> **PROBLEM STATEMENT**
From the entries that follow, copy each line in which "between" appears.

> **EXERCISE MATERIAL**
• • •
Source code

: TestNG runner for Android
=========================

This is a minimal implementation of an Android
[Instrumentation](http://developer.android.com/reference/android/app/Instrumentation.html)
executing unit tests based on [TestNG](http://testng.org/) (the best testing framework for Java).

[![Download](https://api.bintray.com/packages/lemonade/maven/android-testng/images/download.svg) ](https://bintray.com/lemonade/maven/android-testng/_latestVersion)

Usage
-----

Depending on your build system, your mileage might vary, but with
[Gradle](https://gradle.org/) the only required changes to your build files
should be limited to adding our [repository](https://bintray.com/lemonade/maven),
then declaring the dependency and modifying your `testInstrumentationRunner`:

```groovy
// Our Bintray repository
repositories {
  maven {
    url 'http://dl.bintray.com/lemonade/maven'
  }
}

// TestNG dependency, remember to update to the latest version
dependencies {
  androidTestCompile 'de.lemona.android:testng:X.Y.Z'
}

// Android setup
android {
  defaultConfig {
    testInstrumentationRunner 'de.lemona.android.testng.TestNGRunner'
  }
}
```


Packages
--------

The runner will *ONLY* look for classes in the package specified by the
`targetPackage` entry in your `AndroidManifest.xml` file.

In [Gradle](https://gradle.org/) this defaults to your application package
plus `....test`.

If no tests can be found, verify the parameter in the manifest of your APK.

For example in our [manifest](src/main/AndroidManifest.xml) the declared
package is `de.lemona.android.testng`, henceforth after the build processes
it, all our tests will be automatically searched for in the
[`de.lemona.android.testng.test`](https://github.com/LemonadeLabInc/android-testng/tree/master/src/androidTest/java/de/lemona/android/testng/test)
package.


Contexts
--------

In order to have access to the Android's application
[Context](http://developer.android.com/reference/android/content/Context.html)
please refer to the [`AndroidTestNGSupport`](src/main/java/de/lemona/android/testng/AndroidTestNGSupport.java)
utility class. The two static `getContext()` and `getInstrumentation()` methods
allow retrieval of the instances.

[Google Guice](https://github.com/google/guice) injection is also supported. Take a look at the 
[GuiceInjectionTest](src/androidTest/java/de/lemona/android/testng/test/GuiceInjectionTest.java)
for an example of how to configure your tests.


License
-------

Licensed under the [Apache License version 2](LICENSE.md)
• • •
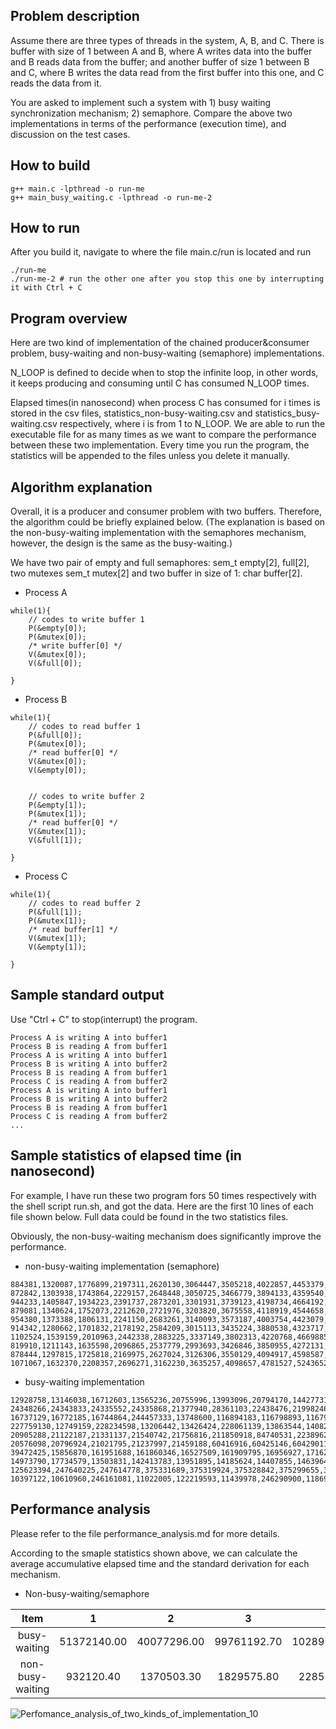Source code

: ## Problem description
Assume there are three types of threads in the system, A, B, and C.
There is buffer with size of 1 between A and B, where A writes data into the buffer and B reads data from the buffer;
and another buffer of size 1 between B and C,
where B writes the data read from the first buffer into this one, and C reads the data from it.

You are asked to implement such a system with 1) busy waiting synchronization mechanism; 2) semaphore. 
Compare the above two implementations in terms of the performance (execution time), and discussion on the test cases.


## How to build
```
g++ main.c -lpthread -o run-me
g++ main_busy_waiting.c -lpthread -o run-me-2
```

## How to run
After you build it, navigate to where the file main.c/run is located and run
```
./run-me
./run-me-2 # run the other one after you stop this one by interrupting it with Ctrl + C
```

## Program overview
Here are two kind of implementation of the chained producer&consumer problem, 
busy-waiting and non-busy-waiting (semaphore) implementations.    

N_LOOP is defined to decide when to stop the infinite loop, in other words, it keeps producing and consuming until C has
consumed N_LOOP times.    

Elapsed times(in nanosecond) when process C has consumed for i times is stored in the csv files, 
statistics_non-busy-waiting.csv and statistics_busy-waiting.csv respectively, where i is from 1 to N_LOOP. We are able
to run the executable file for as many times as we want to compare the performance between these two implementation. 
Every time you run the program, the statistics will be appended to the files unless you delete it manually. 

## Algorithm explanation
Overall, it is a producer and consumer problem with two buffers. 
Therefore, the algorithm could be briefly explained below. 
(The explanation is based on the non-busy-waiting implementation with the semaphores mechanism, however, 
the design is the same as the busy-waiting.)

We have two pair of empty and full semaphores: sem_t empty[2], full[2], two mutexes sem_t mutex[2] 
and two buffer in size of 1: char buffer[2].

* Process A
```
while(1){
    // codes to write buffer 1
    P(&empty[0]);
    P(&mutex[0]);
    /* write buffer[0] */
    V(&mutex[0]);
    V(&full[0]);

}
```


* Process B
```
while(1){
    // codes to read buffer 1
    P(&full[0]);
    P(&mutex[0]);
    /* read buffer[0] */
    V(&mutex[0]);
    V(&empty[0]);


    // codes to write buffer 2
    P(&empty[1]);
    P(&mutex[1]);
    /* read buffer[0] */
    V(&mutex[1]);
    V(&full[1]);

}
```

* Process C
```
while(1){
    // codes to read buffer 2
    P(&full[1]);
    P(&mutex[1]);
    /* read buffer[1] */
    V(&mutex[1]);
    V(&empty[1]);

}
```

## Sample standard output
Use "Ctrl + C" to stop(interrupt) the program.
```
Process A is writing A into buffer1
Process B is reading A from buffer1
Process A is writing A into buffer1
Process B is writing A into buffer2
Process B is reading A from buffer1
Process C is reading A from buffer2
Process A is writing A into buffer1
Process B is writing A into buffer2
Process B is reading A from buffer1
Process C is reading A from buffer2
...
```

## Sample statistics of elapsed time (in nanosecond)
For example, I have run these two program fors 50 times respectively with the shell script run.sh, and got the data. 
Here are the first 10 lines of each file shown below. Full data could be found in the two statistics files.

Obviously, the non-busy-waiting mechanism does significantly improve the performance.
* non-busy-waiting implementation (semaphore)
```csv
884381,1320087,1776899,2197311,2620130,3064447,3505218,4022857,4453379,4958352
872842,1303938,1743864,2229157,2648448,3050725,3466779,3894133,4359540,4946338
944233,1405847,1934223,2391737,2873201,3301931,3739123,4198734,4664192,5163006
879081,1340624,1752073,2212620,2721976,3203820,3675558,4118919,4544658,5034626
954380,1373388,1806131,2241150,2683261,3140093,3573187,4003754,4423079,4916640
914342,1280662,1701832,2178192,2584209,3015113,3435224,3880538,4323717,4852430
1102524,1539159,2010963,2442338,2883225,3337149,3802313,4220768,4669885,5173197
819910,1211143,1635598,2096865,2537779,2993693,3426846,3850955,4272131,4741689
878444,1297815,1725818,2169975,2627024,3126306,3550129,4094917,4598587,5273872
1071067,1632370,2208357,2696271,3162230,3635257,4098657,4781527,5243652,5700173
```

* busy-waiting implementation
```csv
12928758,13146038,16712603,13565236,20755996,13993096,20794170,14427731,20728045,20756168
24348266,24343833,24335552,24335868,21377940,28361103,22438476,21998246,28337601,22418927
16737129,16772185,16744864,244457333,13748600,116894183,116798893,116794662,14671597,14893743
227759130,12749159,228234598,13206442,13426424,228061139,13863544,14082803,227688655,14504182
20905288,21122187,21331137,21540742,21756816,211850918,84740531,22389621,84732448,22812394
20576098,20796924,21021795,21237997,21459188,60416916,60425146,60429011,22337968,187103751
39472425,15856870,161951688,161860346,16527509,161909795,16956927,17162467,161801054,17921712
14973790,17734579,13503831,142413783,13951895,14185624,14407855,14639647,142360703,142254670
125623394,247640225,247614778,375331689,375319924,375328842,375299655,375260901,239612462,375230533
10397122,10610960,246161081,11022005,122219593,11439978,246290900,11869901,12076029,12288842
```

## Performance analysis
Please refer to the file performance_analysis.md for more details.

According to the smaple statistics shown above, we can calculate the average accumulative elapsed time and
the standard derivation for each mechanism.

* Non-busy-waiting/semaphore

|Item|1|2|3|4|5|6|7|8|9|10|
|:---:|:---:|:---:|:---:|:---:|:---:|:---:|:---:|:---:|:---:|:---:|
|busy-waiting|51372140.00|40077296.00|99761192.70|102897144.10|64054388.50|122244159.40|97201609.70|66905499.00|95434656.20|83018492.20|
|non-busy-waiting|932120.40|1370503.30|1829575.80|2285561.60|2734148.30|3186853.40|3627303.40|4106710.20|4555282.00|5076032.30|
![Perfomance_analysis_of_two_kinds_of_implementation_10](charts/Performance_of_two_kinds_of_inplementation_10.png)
• • •
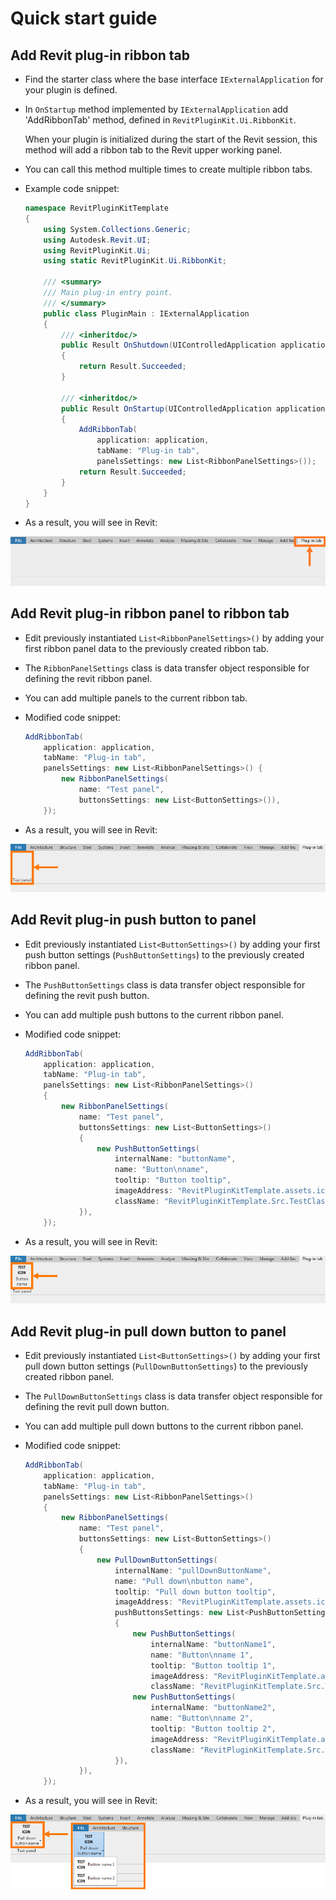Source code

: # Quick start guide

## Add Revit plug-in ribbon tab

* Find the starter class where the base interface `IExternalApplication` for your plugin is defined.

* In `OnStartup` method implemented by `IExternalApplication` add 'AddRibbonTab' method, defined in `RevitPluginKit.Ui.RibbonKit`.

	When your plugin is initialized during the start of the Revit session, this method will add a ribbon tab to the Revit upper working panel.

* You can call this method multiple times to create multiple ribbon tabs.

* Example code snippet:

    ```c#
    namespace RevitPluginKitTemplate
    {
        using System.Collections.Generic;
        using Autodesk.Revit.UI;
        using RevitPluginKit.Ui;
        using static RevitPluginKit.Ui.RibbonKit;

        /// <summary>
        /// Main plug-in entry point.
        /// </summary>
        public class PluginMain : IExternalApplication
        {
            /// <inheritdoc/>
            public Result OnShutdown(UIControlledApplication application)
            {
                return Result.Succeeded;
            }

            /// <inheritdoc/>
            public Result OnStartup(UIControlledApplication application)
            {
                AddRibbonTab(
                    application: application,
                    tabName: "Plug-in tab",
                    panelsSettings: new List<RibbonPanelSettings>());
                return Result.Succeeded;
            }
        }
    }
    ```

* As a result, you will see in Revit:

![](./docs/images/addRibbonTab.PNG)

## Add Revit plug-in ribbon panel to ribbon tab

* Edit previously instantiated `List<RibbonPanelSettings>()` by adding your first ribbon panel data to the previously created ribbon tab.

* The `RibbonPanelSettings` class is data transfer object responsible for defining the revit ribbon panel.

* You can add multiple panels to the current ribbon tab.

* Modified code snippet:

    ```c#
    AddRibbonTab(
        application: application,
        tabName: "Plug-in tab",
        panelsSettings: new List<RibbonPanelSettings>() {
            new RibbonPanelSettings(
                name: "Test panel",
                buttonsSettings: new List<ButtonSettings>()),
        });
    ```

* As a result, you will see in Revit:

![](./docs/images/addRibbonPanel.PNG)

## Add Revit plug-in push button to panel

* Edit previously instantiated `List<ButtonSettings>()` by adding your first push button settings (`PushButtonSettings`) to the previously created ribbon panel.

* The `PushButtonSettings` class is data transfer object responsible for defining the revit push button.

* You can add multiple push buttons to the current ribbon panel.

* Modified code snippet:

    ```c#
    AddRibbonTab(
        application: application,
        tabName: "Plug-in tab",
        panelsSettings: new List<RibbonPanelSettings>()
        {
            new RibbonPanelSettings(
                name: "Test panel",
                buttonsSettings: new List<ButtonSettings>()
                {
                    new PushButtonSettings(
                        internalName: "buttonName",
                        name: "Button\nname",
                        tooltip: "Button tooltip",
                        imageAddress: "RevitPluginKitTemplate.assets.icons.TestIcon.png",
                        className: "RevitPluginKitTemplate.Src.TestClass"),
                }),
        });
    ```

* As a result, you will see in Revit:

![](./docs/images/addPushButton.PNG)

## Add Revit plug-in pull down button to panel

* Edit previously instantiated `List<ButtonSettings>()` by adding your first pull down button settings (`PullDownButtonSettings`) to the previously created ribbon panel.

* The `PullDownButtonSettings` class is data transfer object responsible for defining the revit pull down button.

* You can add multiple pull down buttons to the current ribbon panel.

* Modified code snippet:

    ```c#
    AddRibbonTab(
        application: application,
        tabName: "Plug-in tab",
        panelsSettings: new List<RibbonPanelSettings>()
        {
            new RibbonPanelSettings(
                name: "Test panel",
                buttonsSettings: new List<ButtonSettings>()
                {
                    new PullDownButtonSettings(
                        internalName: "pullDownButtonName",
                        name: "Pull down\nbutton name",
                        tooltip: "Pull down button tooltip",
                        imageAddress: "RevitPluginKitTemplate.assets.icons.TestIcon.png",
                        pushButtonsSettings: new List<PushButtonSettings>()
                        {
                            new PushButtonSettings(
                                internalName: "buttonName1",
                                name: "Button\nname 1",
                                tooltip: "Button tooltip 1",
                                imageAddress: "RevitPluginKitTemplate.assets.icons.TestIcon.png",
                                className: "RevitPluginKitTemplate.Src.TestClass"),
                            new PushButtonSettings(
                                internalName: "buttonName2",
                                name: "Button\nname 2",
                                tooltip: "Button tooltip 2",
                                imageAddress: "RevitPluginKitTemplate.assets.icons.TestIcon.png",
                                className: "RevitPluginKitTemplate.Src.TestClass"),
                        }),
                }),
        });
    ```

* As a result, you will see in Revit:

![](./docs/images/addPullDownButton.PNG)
• • •
> **EXERCISE RESULT**
There is buffer with size of 1 between A and B, where A writes data into the buffer and B reads data from the buffer;
and another buffer of size 1 between B and C,
to run the executable file for as many times as we want to compare the performance between these two implementation. 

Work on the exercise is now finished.